The decision of the Strasbourg-based court has evoked a harsh reaction from the Russian government
On July 8th the European Court of Human Rights upheld the lawsuit of the Romanian senator Illie Ilasku filed against Russia and Moldova. According to the court’s ruling, Ilasku and his companions Alexander Lesko, Andrey Ivantos and Tudor Petrov-Popa will receive a 800,000 euros compensation. Furthermore, the court ruled to release Lesko and Petrov-Popa, currently jailed in Transdniestr.
The decision of the Strasbourg-based court has evoked a harsh reaction from the Russian government. A statement from the Russian Foreign Ministry ran: "In connection with the court’s ruling on Ilasku's case, the Russian government is perplexed with the inconsequence, subjectivity and a clear political motive of the European Court for Human Rights in Strasbourg."
In the beginning of the 1990s Ilasku was the leader of the Moldova People's Front in Tiraspol. A lot of local citizens both in Moldova and in Transdniestr associate this man's name with the start of the sweeping, but bloody conflict, which eventually divided the republic into two. At that time, Ilasku - a man with obscure past - was playing quite a significant role in Moldova's politics. He became famous for his appeals to make short work of "separatists" in the Transdniestrian region.
When Ilasku was arrested in June of 1992, the Transdniestrian government accused him and his associates (who jointly brought up a suit to Europe's Court of Human Rights) of assassinating deputies of the Tiraspol municipal council. Ilasku was accused of terrorism and his activities in the armed group Bujor, which allegedly exterminated separatist politicians. As a result, in December of 1993 Ilasku was sentenced to death penalty and later to lifetime imprisonment. His comrades were sentenced to long terms in jail.
Illie Ilasku did not reject his participation in the assassinations of Transdniestrian deputies. As he said, he was a soldier in the war, obeying the orders of the Moldavian government, who eventually fell a victim to then aggressive politics aimed at forceful solution of political problems.

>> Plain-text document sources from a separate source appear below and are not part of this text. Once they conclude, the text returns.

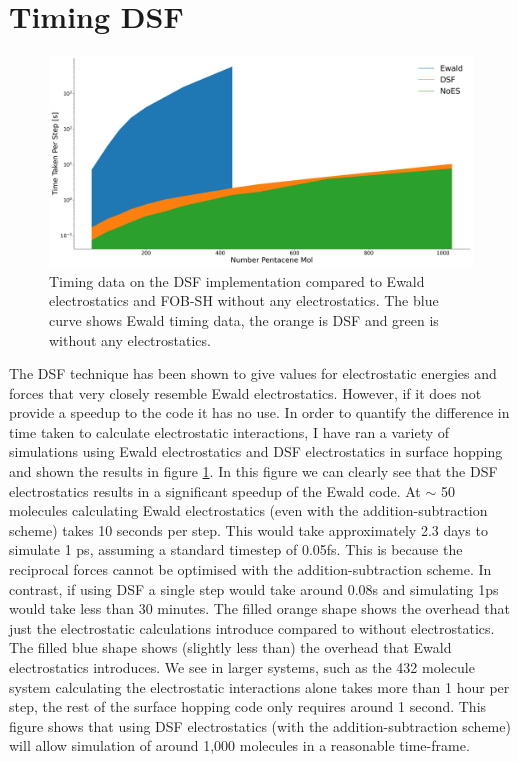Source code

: \section{Timing DSF}
\begin{figure}[htp]
  \includegraphics[width=\textwidth]{./img/ES/SH_timing_wEwald.png}
  \caption{\label{fig:DSF_Timings}Timing data on the DSF implementation compared to Ewald electrostatics and FOB-SH without any electrostatics. The blue curve shows Ewald timing data, the orange is DSF and green is without any electrostatics.}
\end{figure}
\noindent The DSF technique has been shown to give values for electrostatic energies and forces that very closely resemble Ewald electrostatics. However, if it does not provide a speedup to the code it has no use. In order to quantify the difference in time taken to calculate electrostatic interactions, I have ran a variety of simulations using Ewald electrostatics and DSF electrostatics in surface hopping and shown the results in figure \ref{fig:DSF_Timings}. In this figure we can clearly see that the DSF electrostatics results in a significant speedup of the Ewald code. At $\sim$ 50 molecules calculating Ewald electrostatics (even with the addition-subtraction scheme) takes 10 seconds per step. This would take approximately 2.3 days to simulate 1 ps, assuming a standard timestep of 0.05fs. This is because the reciprocal forces cannot be optimised with the addition-subtraction scheme. In contrast, if using DSF a single step would take around 0.08s and simulating 1ps would take less than 30 minutes. The filled orange shape shows the overhead that just the electrostatic calculations introduce compared to without electrostatics. The filled blue shape shows (slightly less than) the overhead that Ewald electrostatics introduces. We see in larger systems, such as the 432 molecule system calculating the electrostatic interactions alone takes more than 1 hour per step, the rest of the surface hopping code only requires around 1 second. This figure shows that using DSF electrostatics (with the addition-subtraction scheme) will allow simulation of around 1,000 molecules in a reasonable time-frame.


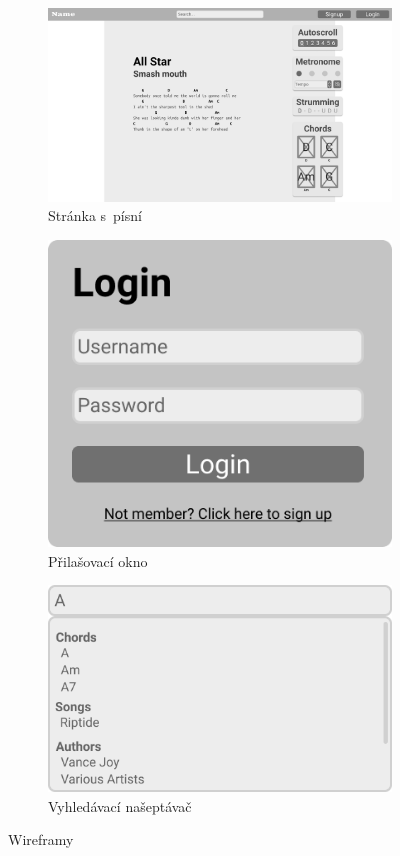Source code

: \begin{figure}
    \centering
    \begin{subfigure}{\textwidth}
        \centering
        \includegraphics[width=\textwidth]{assets/song_page.png}
        \caption{Stránka s~písní}
        \label{fig:song_page}
    \end{subfigure}
    \par\bigskip
    \begin{subfigure}{.49\textwidth}
        \centering
        \includegraphics[width=.7\textwidth]{assets/login.png}
        \caption{Přilašovací okno}
        \label{fig:login_modal}
    \end{subfigure}
    \begin{subfigure}{.49\textwidth}
        \centering
        \includegraphics[width=.9\textwidth]{assets/search.png}
        \caption{Vyhledávací našeptávač}
        \label{fig:search}
    \end{subfigure}
    \caption{Wireframy}
    \label{fig:wireframes}
\end{figure}

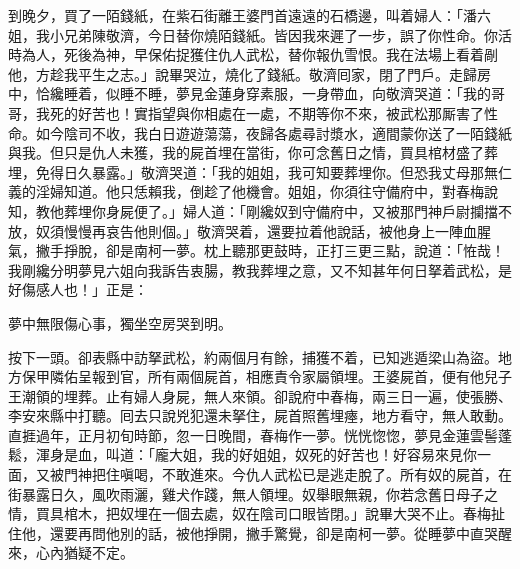 到晚夕，買了一陌錢紙，在紫石街離王婆門首遠遠的石橋邊，叫着婦人：「潘六姐，我小兄弟陳敬濟，今日替你燒陌錢紙。皆因我來遲了一步，誤了你性命。你活時為人，死後為神，早保佑捉獲住仇人武松，替你報仇雪恨。我在法場上看着剮他，方趁我平生之志。」說畢哭泣，燒化了錢紙。敬濟囘家，閉了門戶。走歸房中，恰纔睡着，似睡不睡，夢見金蓮身穿素服，一身帶血，向敬濟哭道：「我的哥哥，我死的好苦也！實指望與你相處在一處，不期等你不來，被武松那厮害了性命。如今陰司不收，我白日遊遊蕩蕩，夜歸各處尋討漿水，適間蒙你送了一陌錢紙與我。但只是仇人未獲，我的屍首埋在當街，你可念舊日之情，買具棺材盛了葬埋，免得日久暴露。」敬濟哭道：「我的姐姐，我可知要葬埋你。但恐我丈母那無仁義的淫婦知道。他只恁賴我，倒趁了他機會。姐姐，你須往守備府中，對春梅說知，教他葬埋你身屍便了。」婦人道：「剛纔奴到守備府中，又被那門神戶尉攔擋不放，奴須慢慢再哀告他則個。」敬濟哭着，還要拉着他說話，被他身上一陣血腥氣，撇手掙脫，卻是南柯一夢。枕上聽那更鼓時，正打三更三點，說道：「恠哉！我剛纔分明夢見六姐向我訴告衷腸，教我葬埋之意，又不知甚年何日拏着武松，是好傷感人也！」正是：

\begin{myquote}
夢中無限傷心事，獨坐空房哭到明。
\end{myquote}

按下一頭。卻表縣中訪拏武松，約兩個月有餘，捕獲不着，已知逃遁梁山為盜。地方保甲隣佑呈報到官，所有兩個屍首，相應責令家屬領埋。王婆屍首，便有他兒子王潮領的埋葬。止有婦人身屍，無人來領。卻說府中春梅，兩三日一遍，使張勝、李安來縣中打聽。囘去只說兇犯還未拏住，屍首照舊埋瘞，地方看守，無人敢動。直捱過年，正月初旬時節，忽一日晚間，春梅作一夢。恍恍惚惚，夢見金蓮雲髻蓬鬆，渾身是血，叫道：「龐大姐，我的好姐姐，奴死的好苦也！好容易來見你一面，又被門神把住嗔喝，不敢進來。今仇人武松已是逃走脫了。所有奴的屍首，在街暴露日久，風吹雨灑，雞犬作踐，無人領埋。奴舉眼無親，你若念舊日母子之情，買具棺木，把奴埋在一個去處，奴在陰司口眼皆閉。」{}說畢大哭不止。春梅扯住他，還要再問他別的話，被他掙開，撇手驚覺，卻是南柯一夢。從睡夢中直哭醒來，心內猶疑不定。

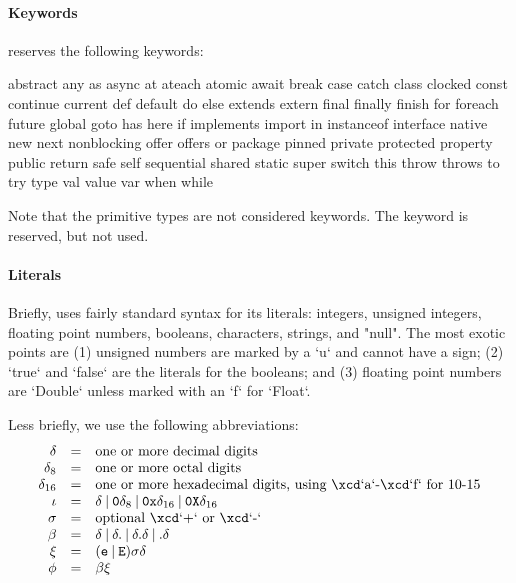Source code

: \paragraph{Keywords}
\Xten{} reserves the following keywords:
\begin{xten}
abstract        any             as              async
at              ateach          atomic          await
break           case            catch           class
clocked         const           continue        current
def             default         do              else
extends         extern          final           finally
finish          for             foreach         future
global
goto            has             here            if             
implements      import          in
instanceof      interface
native          new             next            nonblocking     
offer           offers
or              package         pinned          private        
protected       property        public          return
safe            self            sequential      shared
static
super           switch          this            throw
throws          to              try             type
val             value           var             when
while
\end{xten}
Note that the primitive types are not considered keywords.
The keyword  is reserved, but not used.

\paragraph{Literals}\label{Literals}

Briefly, \XtenCurrVer{} uses fairly standard syntax for its literals:
integers, unsigned integers, floating point numbers, booleans, 
characters, strings, and \xcd"null".  The most exotic points are (1) unsigned
numbers are marked by a \xcd`u` and cannot have a sign; (2) \xcd`true` and
\xcd`false` are the literals for the booleans; and (3) floating point numbers
are \xcd`Double` unless marked with an \xcd`f` for \xcd`Float`. 

Less briefly, we use the following abbreviations: 
\begin{displaymath}
\begin{array}{rcll}
\delta &=& \mbox{one or more decimal digits}\\
\delta_8 &=& \mbox{one or more octal digits}\\
\delta_{16} &=& \mbox{one or more hexadecimal digits, using \xcd`a`-\xcd`f`
for 10-15}\\
\iota &=& \delta 
        \mathbin{|} {\tt 0} \delta_8 
        \mathbin{|} {\tt 0x} \delta_{16}
        \mathbin{|} {\tt 0X} \delta_{16}
\\
\sigma &=& \mbox{optional \xcd`+` or \xcd`-`}\\
\beta &=& \delta 
          \mathbin{|} \delta {\tt .}
          \mathbin{|} \delta {\tt .} \delta
          \mathbin{|}  {\tt .} \delta \\
\xi &=& ({\tt e } \mathbin{|} {\tt E})
         \sigma
         \delta \\
\phi &=& \beta \xi
\end{array}
\end{displaymath}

Ilasku did not spend the rest of his life in jail. In connection with a personal request from Moldova's current president Vladimir Voronin, Transdniestrian citizens released him in May of 2001. This seems to be a paradox, because the communist president rescued the man, who did not hide his ultra-right views. However, Ilasku's associates did not raise a finger to take Ilasku out of jail. When Ilasku was liberated, he promised to take revenge on Russia and Moldova and left to live in Romania, where he became a senator from the ultra-right party Great Romania. The party raised territorial claims against almost all neighboring states. Ilasku submitted a claim to Europe’s Court of Human Rights in 1999, but it was accepted for pending in 2001.

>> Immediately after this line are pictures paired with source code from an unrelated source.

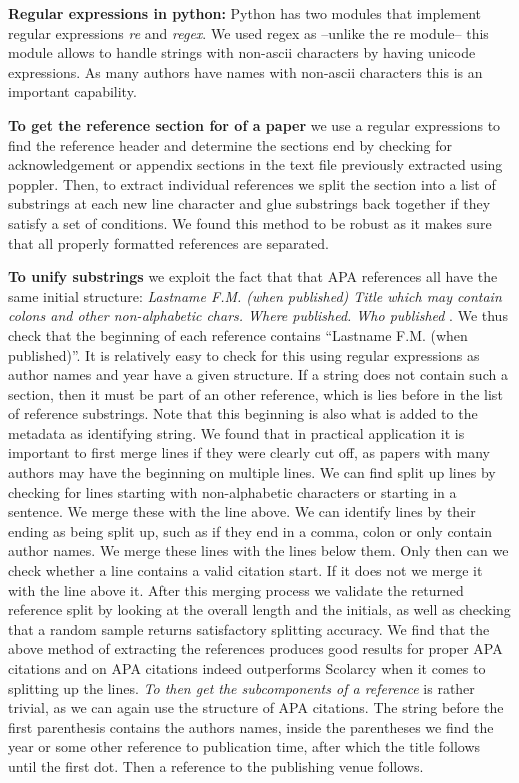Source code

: \documentclass[journal,twocolumn]{IEEEtran}
\begin{document}
\textbf{Regular expressions in python:} Python has two modules that
implement regular expressions \emph{re} and \emph{regex}. We used regex
as --unlike the re module-- this module allows to handle strings with
non-ascii characters by having unicode expressions. As many authors have
names with non-ascii characters this is an important capability.

\textbf{To get the reference section for of a paper} we use a regular
expressions to find the reference header and determine the sections end
by checking for acknowledgement or appendix sections in the text file
previously extracted using poppler. Then, to extract individual
references we split the section into a list of substrings at each new
line character and glue substrings back together if they satisfy a set
of conditions. We found this method to be robust as it makes sure that
all properly formatted references are separated.

\textbf{To unify substrings} we exploit the fact that that APA
references all have the same initial structure: \emph{Lastname F.M.
(when published) Title which may contain colons and other non-alphabetic
chars. Where published. Who published} \cite{apaformat}. We thus check
that the beginning of each reference contains ``Lastname F.M. (when
published)''. It is relatively easy to check for this using regular
expressions as author names and year have a given structure. If a string
does not contain such a section, then it must be part of an other
reference, which is lies before in the list of reference substrings.
Note that this beginning is also what is added to the metadata as
identifying string. We found that in practical application it is
important to first merge lines if they were clearly cut off, as papers
with many authors may have the beginning on multiple lines. We can find
split up lines by checking for lines starting with non-alphabetic
characters or starting in a sentence. We merge these with the line
above. We can identify lines by their ending as being split up, such as
if they end in a comma, colon or only contain author names. We merge
these lines with the lines below them. Only then can we check whether a
line contains a valid citation start. If it does not we merge it with
the line above it. After this merging process we validate the returned
reference split by looking at the overall length and the initials, as
well as checking that a random sample returns satisfactory splitting
accuracy. We find that the above method of extracting the references
produces good results for proper APA citations and on APA citations
indeed outperforms Scolarcy when it comes to splitting up the lines.
\emph{To then get the subcomponents of a reference} is rather trivial,
as we can again use the structure of APA citations. The string before
the first parenthesis contains the authors names, inside the parentheses
we find the year or some other reference to publication time, after
which the title follows until the first dot. Then a reference to the
publishing venue follows.
\end{document}
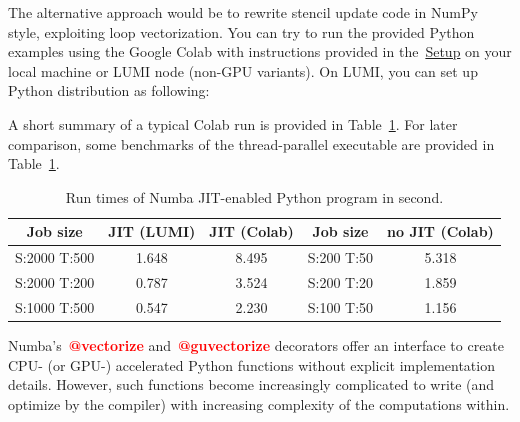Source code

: 


\par
The alternative approach would be to rewrite stencil update code in NumPy style, exploiting loop vectorization.
You can try to run the provided Python examples using the Google Colab with instructions provided in the~\href{https://enccs.github.io/gpu-programming/0-setup/#running-on-google-colab}{Setup} on your local machine or LUMI node (non-GPU variants).
On LUMI, you can set up Python distribution as following:



\par
A short summary of a typical Colab run is provided in Table~\ref{tbl:gpu_python_google_colab}. 
For later comparison, some benchmarks of the thread-parallel executable are provided in Table~\ref{tbl:gpu_python_google_colab}.


\begin{table}[!h]
\centering\caption{Run times of Numba JIT-enabled Python program in second.}\label{tbl:gpu_python_google_colab}
\begin{tabular}{ |c|c|c|c|c| } 
\hline
\textbf{Job size} & \textbf{JIT (LUMI)} & \textbf{JIT (Colab)} & \textbf{Job size} & \textbf{no JIT (Colab)} \\
\hline
S:2000 T:500 & 1.648 & 8.495 & S:200 T:50 & 5.318 \\
S:2000 T:200 & 0.787 & 3.524 & S:200 T:20 & 1.859 \\
S:1000 T:500 & 0.547 & 2.230 & S:100 T:50 & 1.156 \\
\hline
\end{tabular}
\end{table}


\par
Numba’s~\textbf{\textcolor{red}{@vectorize}} and~\textbf{\textcolor{red}{@guvectorize}} decorators offer an interface to create CPU- (or GPU-) accelerated Python functions without explicit implementation details.
However, such functions become increasingly complicated to write (and optimize by the compiler) with increasing complexity of the computations within.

The litigation continued for three years. Russia and Moldova tried to prove that they were indequate defendants and could not be considered as defendants on Ilasku's case. Yet, the court ruled that Chisinau was responsible for the actions of the Transdniestrian government, because the territory is formally a part of Moldova. Furthermore, it was decided that Russia was supposed to be responsible too, because it was actually controlling the rebellious territory and supporting separatists in every way. In addition, Ilasku alleged that he had been arrested by Russian military men from the 14th army.
The court's ruling looks rather ambiguous because there are considerable discrepancies between Russia and the EU as far as the regulation of the Transdniestrian conflict is concerned. The EU's stance ruined Russia's plan to liberate Moldova and Transdniestr in November of 2003. No one in Brussels has ever explained why the plan was bad. Probably, there was nothing bad about it, except for the fact that the plan did not stipulate the leading role for the EU in the regulation of the conflict. In addition, the EU together with the US still insist on the soonest withdrawal of the rest of Russia’s 14th army from Transdniestr. It is clear that 2500 soldiers do not pose any threat to Europe, but it is just a matter of principle. There is no guarantee that another Ilasku will appear in the region after Russian troops leave Transdniestr.